Hash Functions

A hash function converts a key into a hash code, which is an integer value that can be used to index our hash table array. Obviously, there are some hash functions that are better than others. Specifically, a good hash function is both easy to compute and should uniformly distribute the keys across our hash table array. Both of these are important factors in how fast our hash table operates, since we compute a hash code each time we insert or get a key-value pair from the hash table. If it takes too long to compute the hash code, we lose the benefits of having constant time insertion and retrieval operations. Likewise, if the function does not distribute the keys evenly across the table, we end up with several keys in the same bucket, which causes longer times to retrieve key-value pairs.

A good hash function should have three important properties.

Uniform: the input values should uniformly map to the output range.
Efficient: the hash function should be fast to compute.
Deterministic: the hash function should always compute the same value for a given input.

Luckily, many modern programming languages provide native support for hash functions. Both Java and Python provide built-in hashing functions. These functions take any object and produce an integer, which we then use with the modulo operator to reduce it to the appropriate size for our array capacity. An example of how to use the Java hashCode function is shown below. More information on the Java hashCode function can be found here.

public int computeIndex(Object key){
    return key.hashCode() % this.getCapacity();
}

An example of using Python’s hash function is shown below. More information on hashing in Python and the hash function can be found here.

def compute_index(self, key):
    return hash(key) % self.capacity

Hashing Passwords

Another interesting use of hash functions deals with storing and verifying passwords. When we sign up for an account on a website, it asks us for a password that we’d like to use.
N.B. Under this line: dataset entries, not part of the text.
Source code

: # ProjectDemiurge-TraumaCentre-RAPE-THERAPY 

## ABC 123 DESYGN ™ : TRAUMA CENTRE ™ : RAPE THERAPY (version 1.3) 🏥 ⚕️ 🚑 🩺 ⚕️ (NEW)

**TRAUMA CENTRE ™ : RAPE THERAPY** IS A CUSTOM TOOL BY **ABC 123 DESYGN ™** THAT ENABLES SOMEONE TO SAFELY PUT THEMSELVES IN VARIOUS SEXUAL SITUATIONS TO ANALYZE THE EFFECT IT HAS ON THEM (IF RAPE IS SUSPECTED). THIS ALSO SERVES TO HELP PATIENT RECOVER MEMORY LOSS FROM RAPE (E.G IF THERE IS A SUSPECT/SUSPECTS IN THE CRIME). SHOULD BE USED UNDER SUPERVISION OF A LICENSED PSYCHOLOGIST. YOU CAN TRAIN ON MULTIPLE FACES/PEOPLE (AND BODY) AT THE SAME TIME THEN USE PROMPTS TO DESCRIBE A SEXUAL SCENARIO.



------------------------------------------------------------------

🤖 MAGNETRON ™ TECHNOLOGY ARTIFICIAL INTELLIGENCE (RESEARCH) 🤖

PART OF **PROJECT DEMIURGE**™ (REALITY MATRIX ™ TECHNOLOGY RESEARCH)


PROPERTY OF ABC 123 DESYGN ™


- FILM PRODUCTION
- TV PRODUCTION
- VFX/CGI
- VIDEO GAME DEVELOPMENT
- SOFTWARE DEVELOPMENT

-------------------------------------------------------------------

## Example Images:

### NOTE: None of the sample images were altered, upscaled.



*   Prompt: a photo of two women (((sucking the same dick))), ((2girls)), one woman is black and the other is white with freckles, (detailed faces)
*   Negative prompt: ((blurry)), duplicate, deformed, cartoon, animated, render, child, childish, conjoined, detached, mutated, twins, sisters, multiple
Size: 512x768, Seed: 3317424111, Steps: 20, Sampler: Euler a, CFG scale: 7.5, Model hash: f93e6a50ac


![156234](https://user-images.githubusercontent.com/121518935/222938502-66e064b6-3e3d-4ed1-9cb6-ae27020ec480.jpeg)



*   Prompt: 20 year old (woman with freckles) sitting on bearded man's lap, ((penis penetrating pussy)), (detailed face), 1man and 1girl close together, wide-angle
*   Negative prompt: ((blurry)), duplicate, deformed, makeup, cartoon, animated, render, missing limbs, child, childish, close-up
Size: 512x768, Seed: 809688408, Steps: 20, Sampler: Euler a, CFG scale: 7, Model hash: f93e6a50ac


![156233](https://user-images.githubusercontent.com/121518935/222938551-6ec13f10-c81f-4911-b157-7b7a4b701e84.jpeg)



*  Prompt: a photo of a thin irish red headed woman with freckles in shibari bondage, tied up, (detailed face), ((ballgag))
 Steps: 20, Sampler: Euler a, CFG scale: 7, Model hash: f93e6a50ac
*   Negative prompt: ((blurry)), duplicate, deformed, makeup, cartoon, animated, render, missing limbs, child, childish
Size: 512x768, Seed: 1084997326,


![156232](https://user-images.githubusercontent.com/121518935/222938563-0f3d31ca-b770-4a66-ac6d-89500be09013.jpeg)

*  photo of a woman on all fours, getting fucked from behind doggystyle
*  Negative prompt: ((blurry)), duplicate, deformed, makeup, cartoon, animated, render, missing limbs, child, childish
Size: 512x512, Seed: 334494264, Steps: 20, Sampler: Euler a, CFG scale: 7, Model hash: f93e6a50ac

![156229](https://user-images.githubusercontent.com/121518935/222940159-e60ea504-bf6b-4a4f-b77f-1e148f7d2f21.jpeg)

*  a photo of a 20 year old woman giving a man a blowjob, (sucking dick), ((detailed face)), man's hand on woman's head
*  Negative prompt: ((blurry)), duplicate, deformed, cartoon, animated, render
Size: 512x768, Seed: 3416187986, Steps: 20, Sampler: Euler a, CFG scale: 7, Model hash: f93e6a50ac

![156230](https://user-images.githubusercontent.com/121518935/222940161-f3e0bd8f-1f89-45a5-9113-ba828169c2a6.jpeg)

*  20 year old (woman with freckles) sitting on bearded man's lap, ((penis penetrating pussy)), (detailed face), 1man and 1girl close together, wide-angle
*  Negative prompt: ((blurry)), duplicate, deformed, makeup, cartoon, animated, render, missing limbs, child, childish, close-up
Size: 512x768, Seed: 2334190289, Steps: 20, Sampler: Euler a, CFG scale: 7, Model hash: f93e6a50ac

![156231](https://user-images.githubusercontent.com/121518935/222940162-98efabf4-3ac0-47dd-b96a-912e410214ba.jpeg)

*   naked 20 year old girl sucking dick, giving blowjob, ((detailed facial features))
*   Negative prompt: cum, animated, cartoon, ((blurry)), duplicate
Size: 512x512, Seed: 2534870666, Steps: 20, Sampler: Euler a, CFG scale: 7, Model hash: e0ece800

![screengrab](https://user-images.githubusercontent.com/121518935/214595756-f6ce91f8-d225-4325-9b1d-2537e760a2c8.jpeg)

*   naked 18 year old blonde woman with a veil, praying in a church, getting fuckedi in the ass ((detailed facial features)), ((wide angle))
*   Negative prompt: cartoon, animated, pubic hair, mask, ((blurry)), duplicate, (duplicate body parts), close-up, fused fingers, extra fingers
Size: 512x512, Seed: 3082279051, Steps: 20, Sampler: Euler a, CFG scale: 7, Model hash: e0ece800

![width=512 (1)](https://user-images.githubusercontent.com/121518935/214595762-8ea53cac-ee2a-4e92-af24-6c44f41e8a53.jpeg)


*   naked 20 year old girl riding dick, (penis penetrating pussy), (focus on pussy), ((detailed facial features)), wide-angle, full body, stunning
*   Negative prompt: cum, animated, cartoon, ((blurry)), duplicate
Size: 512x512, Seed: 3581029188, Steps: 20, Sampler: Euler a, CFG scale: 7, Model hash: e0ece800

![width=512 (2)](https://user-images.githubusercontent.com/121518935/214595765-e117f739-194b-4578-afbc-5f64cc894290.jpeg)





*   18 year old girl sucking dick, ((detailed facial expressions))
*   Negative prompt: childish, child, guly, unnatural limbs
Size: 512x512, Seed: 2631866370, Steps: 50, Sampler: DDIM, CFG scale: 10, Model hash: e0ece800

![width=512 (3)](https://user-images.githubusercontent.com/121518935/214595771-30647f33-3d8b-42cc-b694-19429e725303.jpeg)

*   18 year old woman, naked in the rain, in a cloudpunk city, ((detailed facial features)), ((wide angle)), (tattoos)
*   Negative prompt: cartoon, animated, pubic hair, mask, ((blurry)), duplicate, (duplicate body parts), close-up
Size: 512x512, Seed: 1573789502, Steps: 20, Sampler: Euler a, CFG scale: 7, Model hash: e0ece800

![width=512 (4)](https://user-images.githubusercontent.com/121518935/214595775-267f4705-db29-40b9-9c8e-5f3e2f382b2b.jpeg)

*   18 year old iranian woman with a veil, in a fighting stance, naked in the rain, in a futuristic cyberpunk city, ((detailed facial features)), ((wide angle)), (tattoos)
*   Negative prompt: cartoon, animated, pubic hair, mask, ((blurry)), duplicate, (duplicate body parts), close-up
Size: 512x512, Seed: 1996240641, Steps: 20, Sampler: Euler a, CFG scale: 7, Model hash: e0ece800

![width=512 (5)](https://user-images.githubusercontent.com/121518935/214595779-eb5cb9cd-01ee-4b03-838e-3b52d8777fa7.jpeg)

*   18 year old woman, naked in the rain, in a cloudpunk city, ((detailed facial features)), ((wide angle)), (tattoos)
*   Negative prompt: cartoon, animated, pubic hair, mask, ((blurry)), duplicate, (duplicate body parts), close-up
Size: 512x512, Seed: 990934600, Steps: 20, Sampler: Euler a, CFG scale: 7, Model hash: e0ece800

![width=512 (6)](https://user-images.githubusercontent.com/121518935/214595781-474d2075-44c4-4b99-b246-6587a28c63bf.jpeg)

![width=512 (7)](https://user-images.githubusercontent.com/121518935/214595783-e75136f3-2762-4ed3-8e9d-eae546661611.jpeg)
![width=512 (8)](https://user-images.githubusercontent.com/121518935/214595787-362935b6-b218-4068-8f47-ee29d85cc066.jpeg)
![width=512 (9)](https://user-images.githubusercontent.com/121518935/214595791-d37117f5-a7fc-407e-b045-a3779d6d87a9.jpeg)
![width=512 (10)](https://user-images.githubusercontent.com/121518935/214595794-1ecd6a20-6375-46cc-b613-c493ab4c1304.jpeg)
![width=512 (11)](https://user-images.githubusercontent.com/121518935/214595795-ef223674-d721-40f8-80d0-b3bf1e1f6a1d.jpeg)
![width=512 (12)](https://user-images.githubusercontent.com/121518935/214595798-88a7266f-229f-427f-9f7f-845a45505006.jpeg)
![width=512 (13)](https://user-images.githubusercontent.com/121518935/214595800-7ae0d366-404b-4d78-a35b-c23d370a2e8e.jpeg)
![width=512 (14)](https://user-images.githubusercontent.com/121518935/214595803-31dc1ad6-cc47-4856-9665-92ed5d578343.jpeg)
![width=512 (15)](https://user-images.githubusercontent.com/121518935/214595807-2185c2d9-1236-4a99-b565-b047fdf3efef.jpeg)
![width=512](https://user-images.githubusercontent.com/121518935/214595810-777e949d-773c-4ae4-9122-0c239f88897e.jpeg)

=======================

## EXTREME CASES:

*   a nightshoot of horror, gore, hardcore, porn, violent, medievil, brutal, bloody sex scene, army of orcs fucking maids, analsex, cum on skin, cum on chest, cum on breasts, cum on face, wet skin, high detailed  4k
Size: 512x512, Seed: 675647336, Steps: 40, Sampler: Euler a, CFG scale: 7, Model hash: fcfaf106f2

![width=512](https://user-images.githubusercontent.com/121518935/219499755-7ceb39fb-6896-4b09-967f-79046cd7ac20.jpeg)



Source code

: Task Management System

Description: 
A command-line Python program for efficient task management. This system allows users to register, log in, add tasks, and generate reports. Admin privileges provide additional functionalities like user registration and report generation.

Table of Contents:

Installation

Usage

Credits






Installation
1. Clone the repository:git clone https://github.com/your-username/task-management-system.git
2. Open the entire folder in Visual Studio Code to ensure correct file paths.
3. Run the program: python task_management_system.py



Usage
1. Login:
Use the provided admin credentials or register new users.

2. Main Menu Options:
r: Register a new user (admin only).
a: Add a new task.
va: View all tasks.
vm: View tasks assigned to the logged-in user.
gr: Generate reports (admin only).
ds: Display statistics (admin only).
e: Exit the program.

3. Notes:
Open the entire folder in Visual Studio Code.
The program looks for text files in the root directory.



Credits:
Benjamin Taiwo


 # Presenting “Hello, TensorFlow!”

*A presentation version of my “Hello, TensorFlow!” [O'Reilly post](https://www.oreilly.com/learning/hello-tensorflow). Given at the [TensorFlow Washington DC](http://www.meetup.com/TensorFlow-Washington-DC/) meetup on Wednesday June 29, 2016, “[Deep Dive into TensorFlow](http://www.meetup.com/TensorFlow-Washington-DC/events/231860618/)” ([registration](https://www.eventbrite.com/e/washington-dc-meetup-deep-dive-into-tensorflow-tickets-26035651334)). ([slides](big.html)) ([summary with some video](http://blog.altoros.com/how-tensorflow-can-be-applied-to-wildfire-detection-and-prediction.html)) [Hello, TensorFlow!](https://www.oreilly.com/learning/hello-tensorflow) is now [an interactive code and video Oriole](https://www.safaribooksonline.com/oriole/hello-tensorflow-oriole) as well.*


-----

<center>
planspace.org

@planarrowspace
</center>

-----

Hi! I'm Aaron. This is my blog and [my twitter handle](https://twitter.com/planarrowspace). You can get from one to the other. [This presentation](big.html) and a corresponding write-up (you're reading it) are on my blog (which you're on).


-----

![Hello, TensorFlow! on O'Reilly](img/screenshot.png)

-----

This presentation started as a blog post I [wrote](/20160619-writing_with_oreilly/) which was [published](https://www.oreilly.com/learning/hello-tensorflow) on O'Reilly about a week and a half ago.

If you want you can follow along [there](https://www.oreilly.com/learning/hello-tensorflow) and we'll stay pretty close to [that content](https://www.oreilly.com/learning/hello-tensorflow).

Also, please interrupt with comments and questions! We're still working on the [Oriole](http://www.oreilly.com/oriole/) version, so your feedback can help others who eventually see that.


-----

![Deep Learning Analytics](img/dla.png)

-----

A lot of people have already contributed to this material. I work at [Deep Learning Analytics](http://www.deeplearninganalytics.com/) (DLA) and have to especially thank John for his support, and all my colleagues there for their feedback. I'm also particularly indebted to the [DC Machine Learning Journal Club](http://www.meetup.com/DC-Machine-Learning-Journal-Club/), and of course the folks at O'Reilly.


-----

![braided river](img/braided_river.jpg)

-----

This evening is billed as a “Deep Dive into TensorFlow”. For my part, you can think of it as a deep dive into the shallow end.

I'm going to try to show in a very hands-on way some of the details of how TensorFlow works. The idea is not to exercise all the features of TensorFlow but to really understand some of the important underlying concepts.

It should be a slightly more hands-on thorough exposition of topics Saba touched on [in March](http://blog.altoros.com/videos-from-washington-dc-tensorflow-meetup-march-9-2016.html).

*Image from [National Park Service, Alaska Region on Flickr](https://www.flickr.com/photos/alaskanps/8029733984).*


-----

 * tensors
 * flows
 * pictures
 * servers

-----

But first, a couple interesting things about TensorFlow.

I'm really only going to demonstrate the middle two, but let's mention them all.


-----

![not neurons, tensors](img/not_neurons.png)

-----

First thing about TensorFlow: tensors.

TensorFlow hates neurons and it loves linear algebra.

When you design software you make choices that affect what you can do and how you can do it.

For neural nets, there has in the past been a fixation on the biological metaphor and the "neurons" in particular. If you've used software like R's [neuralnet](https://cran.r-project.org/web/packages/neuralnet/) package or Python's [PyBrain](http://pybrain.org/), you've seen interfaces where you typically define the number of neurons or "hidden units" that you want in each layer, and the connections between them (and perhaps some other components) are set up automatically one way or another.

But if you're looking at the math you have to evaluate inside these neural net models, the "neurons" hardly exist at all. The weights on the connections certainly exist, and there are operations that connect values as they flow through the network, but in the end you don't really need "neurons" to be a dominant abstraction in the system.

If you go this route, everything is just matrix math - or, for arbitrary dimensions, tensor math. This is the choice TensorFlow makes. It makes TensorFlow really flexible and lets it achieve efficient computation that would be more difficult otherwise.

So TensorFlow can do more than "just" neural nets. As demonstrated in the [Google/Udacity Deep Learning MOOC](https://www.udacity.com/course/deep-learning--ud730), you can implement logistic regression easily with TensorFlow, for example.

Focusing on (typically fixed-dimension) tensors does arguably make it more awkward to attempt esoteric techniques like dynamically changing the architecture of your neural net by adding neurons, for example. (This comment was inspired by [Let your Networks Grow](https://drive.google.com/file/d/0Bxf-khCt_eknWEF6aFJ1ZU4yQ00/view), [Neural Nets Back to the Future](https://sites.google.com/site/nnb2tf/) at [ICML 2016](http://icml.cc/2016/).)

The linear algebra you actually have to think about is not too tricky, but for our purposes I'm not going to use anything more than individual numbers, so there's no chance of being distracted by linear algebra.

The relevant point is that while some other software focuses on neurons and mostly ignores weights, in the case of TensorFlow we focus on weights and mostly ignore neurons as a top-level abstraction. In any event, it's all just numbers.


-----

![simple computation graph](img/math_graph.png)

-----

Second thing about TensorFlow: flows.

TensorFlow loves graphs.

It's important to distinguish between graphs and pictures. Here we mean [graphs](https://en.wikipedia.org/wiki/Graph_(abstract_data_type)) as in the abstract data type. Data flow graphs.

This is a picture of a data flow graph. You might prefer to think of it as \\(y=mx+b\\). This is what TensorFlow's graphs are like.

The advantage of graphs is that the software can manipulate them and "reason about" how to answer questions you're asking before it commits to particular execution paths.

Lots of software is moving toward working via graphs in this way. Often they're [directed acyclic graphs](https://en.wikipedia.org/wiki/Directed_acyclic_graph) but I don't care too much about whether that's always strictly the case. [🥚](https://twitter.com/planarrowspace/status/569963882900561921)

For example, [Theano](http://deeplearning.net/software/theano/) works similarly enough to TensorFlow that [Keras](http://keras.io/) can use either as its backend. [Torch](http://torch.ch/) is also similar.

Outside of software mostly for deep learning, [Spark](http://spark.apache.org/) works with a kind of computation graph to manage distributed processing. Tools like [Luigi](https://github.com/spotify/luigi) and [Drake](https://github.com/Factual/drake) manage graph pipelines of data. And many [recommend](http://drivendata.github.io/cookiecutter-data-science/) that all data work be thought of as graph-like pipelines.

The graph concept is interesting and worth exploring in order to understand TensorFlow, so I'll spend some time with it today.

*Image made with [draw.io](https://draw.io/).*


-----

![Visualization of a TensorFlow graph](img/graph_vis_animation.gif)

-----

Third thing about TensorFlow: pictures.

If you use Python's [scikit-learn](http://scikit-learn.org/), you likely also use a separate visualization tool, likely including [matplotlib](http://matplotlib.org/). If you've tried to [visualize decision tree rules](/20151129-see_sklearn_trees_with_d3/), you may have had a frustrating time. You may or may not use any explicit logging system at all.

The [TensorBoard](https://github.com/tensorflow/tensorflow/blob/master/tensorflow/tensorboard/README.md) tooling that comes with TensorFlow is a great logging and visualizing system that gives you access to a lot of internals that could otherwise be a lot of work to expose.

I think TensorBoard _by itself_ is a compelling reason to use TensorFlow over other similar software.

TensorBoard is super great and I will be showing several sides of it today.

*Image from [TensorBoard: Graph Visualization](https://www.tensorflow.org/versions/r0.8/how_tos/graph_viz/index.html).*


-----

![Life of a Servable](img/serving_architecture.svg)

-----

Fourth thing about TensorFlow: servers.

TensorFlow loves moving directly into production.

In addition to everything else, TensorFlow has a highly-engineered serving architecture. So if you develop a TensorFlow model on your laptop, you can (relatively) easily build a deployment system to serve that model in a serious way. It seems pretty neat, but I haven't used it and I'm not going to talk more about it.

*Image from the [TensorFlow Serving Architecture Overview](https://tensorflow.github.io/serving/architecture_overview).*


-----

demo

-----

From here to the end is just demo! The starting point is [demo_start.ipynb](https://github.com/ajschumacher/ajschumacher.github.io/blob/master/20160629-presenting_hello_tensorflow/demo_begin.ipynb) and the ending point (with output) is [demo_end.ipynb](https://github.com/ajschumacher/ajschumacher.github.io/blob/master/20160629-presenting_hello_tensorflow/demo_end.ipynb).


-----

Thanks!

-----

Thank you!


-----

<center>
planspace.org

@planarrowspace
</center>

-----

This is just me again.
Obviously, if that website just stored the password directly in their database, it could be a huge security problem if someone was able to gain access to that information. So, how can the website store a password in a way that prevents a hacker from learning our password, but the website can verify that we’ve entered the correct password?

In many cases, we can use a hash function to do just that. When we first enter our password, the website calculates the hash code for the password and then stores the result in the database.

Then, when we try to log in to the website in the future, we provide the same password, and the website is able to calculate the hash again and verify that they match. As long as the hash function is properly designed, it is very unlikely for two passwords to result in the same hash, even if they are very similar.

In practice, most websites add additional random data to the password before hashing it, just to decrease the chances of two passwords hashing to the same value. This is referred to as “salting” the password.

Keys

Keys allow us to easily differentiate between data items that have different values. For example, if we wanted to store student data such as first name, last name, date of birth, and identification number, it would be convenient to have one piece of data that could differentiate between all the students. However, some data are better suited to be keys than others. In general, the student’s last name tends to be more selective than the first name. However, the student identification number is even better since it is guaranteed to be unique. When a key is guaranteed to be unique, we call them primary keys. The efficiency of a key is also important. Numeric keys are more efficient than alphanumeric keys since computing hash codes with numbers is faster than computing them with characters.